**Goal of the exercise**
For every line in the material below that holds "第一级缓存", report the line.

____ Material provided

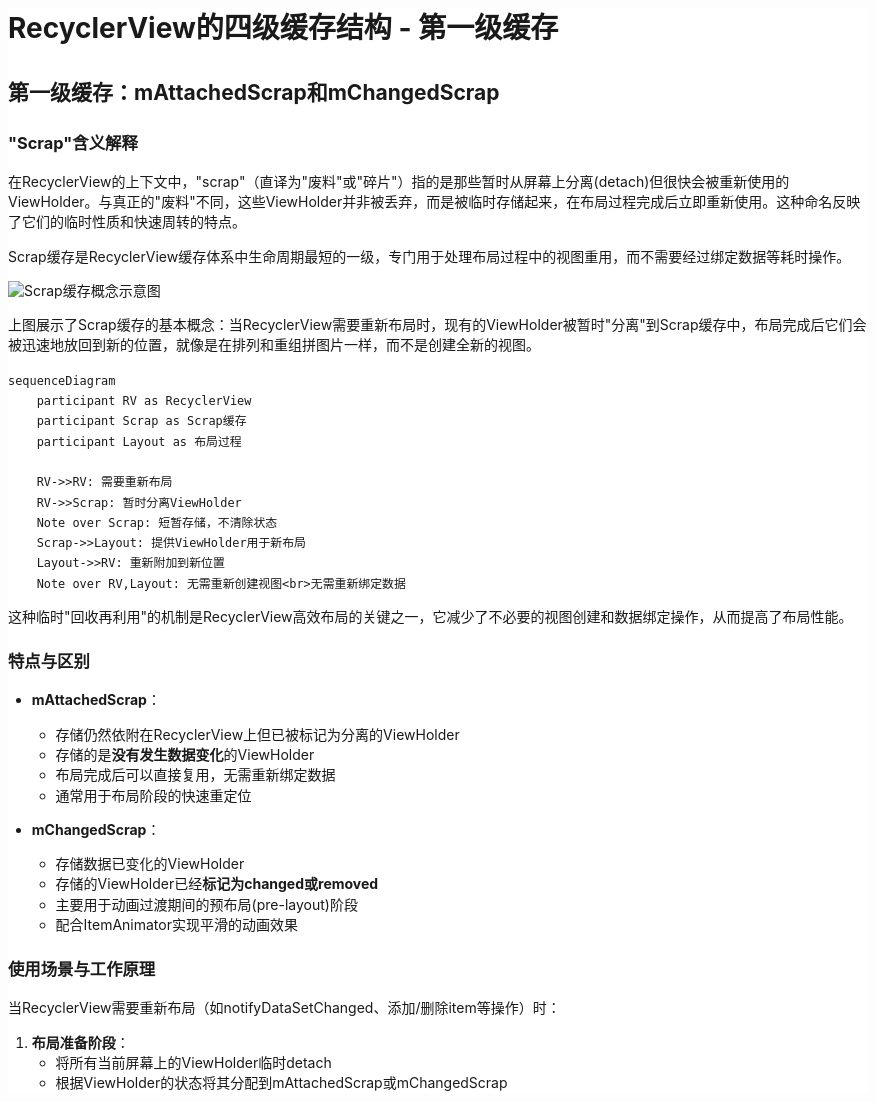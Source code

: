 # RecyclerView的四级缓存结构 - 第一级缓存

## 第一级缓存：mAttachedScrap和mChangedScrap

### "Scrap"含义解释

在RecyclerView的上下文中，"scrap"（直译为"废料"或"碎片"）指的是那些暂时从屏幕上分离(detach)但很快会被重新使用的ViewHolder。与真正的"废料"不同，这些ViewHolder并非被丢弃，而是被临时存储起来，在布局过程完成后立即重新使用。这种命名反映了它们的临时性质和快速周转的特点。

Scrap缓存是RecyclerView缓存体系中生命周期最短的一级，专门用于处理布局过程中的视图重用，而不需要经过绑定数据等耗时操作。

![Scrap缓存概念示意图](images/scrap_concept.svg)

上图展示了Scrap缓存的基本概念：当RecyclerView需要重新布局时，现有的ViewHolder被暂时"分离"到Scrap缓存中，布局完成后它们会被迅速地放回到新的位置，就像是在排列和重组拼图片一样，而不是创建全新的视图。

```mermaid
sequenceDiagram
    participant RV as RecyclerView
    participant Scrap as Scrap缓存
    participant Layout as 布局过程
    
    RV->>RV: 需要重新布局
    RV->>Scrap: 暂时分离ViewHolder
    Note over Scrap: 短暂存储，不清除状态
    Scrap->>Layout: 提供ViewHolder用于新布局
    Layout->>RV: 重新附加到新位置
    Note over RV,Layout: 无需重新创建视图<br>无需重新绑定数据
```

这种临时"回收再利用"的机制是RecyclerView高效布局的关键之一，它减少了不必要的视图创建和数据绑定操作，从而提高了布局性能。

### 特点与区别

- **mAttachedScrap**：
  - 存储仍然依附在RecyclerView上但已被标记为分离的ViewHolder
  - 存储的是**没有发生数据变化**的ViewHolder
  - 布局完成后可以直接复用，无需重新绑定数据
  - 通常用于布局阶段的快速重定位

- **mChangedScrap**：
  - 存储数据已变化的ViewHolder
  - 存储的ViewHolder已经**标记为changed或removed**
  - 主要用于动画过渡期间的预布局(pre-layout)阶段
  - 配合ItemAnimator实现平滑的动画效果

### 使用场景与工作原理

当RecyclerView需要重新布局（如notifyDataSetChanged、添加/删除item等操作）时：

1. **布局准备阶段**：
   - 将所有当前屏幕上的ViewHolder临时detach
   - 根据ViewHolder的状态将其分配到mAttachedScrap或mChangedScrap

________

**Expected answer**
: # RecyclerView的四级缓存结构 - 第一级缓存
## 第一级缓存：mAttachedScrap和mChangedScrap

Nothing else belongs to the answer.